Clustering

Fathom provides a flexible clustering algorithm, useful for finding nodes that are bunched together spatially or according to some other metric. By default, it groups nodes based on their proximity and ancestry. It is documented here as top-level functions but is also available directly within rulesets as bestCluster(), which has the advantage of letting you direct its results to further rules.

The clustering routines hang off a clusters object in the top-level Fathom module. To import them, do something like this:

const {
  clusters: { distance },
} = require('fathom-web');

This will result in a top-level distance symbol.

Note

Clustering is computationally expensive (at least O(n^2)). It is powerful, but it should be used only when more efficient alternatives are exhausted.

clusters(fnodes, splittingDistance, getDistance)

Partition the given nodes into one or more clusters by position in the DOM tree.

This implements an agglomerative clustering. It uses single linkage, since we’re talking about adjacency here more than Euclidean proximity: the clusters we’re talking about in the DOM will tend to be adjacent, not overlapping. We haven’t tried other linkage criteria yet.

In a later release, we may consider score or notes.

Arguments
  • fnodes (Array.<Fnode>|Array.<Node>) – fnodes or DOM nodes to group into clusters

  • splittingDistance (number) – The closest-nodes distance() beyond which we will not attempt to unify 2 clusters. Make this larger to make larger clusters.

  • getDistance (function) – A function that returns some notion of numerical distance between 2 nodes. Default: distance()

Returns

Array – An Array of Arrays, with each Array containing all the nodes in one cluster. Note that neither the clusters nor the nodes are in any particular order. You may find domSort() helpful to remedy the latter.

Example:

const {clusters} = require('fathom-web/clusters');
theClusters = clusters(anArrayOfNodes, 4);

In the above, 4 is the distance beyond which Fathom will decide nodes belong in separate clusters. Turn it up to more aggressively invite nearby nodes into a cluster. Turn it down to keep clusters smaller. The output looks like a list of lists, with each list representing a cluster:

[[nodeA, nodeB, nodeC],
 [nodeD]]

Various factors influence the measured distance between nodes. The first is the obvious one: topological distance, the number of steps along the DOM tree from one node to another.

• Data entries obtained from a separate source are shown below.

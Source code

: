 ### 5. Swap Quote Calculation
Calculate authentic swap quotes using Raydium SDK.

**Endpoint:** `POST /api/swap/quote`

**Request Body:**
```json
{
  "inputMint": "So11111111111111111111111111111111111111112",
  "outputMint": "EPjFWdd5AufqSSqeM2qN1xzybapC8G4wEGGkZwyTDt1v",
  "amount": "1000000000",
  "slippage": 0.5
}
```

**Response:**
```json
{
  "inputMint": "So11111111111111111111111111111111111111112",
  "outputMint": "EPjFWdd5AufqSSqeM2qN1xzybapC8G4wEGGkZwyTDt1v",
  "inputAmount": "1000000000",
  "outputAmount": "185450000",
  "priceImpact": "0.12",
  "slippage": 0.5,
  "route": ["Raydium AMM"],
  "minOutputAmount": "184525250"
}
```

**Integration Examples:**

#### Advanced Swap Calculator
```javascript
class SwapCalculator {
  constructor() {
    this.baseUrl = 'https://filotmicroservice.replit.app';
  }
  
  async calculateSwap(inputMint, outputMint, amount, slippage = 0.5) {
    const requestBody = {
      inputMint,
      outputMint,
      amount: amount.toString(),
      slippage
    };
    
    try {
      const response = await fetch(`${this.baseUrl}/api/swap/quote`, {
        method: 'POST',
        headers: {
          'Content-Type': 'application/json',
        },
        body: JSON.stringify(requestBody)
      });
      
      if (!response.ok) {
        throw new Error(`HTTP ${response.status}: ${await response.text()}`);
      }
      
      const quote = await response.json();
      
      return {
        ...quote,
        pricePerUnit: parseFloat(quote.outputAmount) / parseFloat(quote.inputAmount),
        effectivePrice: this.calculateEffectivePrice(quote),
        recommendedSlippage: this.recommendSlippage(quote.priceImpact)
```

The second is structural similarity. In the following, the divs a and b are farther apart…

<center>
    <div id="a">
    </div>
</center>
<div>
    <div id="b">
    </div>
</div>

…than they would be if the center tag were a div as well:

<div>
    <div id="a">
    </div>
</div>
<div>
    <div id="b">
    </div>
</div>

Third is depth disparity. Nodes are considered farther from each other if they are not the same distance from the root.

Finally is the presence of “stride” nodes, which are siblings or siblings-of-ancestors that lie between 2 nodes. (These are the nodes that would appear between the 2 nodes in a straightforward rendering of the page.) Each stride node makes it less likely that the 2 nodes will be together in a cluster.

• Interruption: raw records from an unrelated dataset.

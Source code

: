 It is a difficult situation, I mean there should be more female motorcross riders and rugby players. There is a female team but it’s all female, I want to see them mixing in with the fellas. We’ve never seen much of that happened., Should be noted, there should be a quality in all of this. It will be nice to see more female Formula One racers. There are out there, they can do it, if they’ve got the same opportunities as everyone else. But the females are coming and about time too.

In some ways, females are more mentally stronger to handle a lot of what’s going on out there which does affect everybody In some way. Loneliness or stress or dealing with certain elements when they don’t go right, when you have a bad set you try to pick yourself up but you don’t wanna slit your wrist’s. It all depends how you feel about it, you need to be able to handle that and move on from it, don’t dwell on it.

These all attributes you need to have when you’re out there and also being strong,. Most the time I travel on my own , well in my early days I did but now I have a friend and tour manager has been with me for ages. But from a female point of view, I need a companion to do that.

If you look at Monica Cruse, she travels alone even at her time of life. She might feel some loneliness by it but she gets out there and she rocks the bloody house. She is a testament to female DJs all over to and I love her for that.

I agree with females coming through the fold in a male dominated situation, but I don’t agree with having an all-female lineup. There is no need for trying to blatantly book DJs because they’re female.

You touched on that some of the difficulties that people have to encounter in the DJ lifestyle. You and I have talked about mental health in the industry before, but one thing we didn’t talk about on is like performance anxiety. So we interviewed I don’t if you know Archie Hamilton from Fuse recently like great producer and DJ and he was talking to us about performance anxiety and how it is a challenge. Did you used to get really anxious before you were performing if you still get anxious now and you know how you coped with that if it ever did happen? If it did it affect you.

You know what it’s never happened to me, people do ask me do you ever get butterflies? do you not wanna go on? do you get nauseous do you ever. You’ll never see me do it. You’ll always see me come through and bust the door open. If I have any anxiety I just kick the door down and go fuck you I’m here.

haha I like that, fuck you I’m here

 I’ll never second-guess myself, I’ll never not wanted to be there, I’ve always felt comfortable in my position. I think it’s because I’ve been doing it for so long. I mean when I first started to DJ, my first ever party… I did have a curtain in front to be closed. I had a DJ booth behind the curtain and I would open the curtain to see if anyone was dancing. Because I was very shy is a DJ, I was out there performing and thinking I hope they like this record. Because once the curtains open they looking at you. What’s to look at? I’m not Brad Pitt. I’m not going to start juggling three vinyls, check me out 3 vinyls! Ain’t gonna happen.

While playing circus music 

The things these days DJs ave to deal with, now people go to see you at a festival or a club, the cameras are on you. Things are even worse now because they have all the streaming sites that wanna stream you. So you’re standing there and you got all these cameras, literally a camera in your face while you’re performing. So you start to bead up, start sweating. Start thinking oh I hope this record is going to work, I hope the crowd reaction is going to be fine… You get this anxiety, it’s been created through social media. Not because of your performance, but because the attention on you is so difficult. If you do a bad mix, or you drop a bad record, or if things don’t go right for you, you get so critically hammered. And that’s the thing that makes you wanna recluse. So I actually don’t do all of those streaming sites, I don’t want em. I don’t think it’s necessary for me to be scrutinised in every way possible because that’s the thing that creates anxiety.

The costs for each factor can be customized by wrapping distance() in an arrow function and passing it as the third param.

Note

clusters() can actually cluster anything, not just DOM nodes. All you need to do is pass in a suitable distance function as the getDistance param.

distance(fnodeA, fnodeB, {differentDepthCost = 2, differentTagCost = 2, sameTagCost = 1, strideCost = 1, additionalCost = (fnodeA, fnodeB) => 0})

Return a topological distance between 2 DOM nodes or fnodes weighted according to the similarity of their ancestry in the DOM. For instance, if one node is situated inside <div><span><b><theNode> and the other node is at <differentDiv><span><b><otherNode>, they are considered close to each other for clustering purposes. This is useful for picking out nodes which have similar purposes.

Return Number.MAX_VALUE if one of the nodes contains the other.

This is largely an implementation detail of clusters(), but you can call it yourself if you wish to implement your own clustering. Takes O(n log n) time.

Note that the default costs may change; pass them in explicitly if they are important to you.

Arguments
  • fnodeA (Node|Fnode) –

  • fnodeB (Node|Fnode) –

  • differentDepthCost (number) – Cost for each level deeper one node is than the other below their common ancestor

  • differentTagCost (number) – Cost for a level below the common ancestor where tagNames differ

  • sameTagCost (number) – Cost for a level below the common ancestor where tagNames are the same

  • strideCost (number) – Cost for each stride node between A and B. Stride nodes are siblings or siblings-of-ancestors that lie between the 2 nodes. These interposed nodes make it less likely that the 2 nodes should be together in a cluster.

  • additionalCost (function) – Return an additional cost, given 2 fnodes or nodes.

euclidean(fnodeA, fnodeB)

Return the spatial distance between 2 fnodes or elements, assuming a rendered page.

Specifically, return the distance in pixels between the centers of fnodeA.element.getBoundingClientRect() and fnodeB.element.getBoundingClientRect().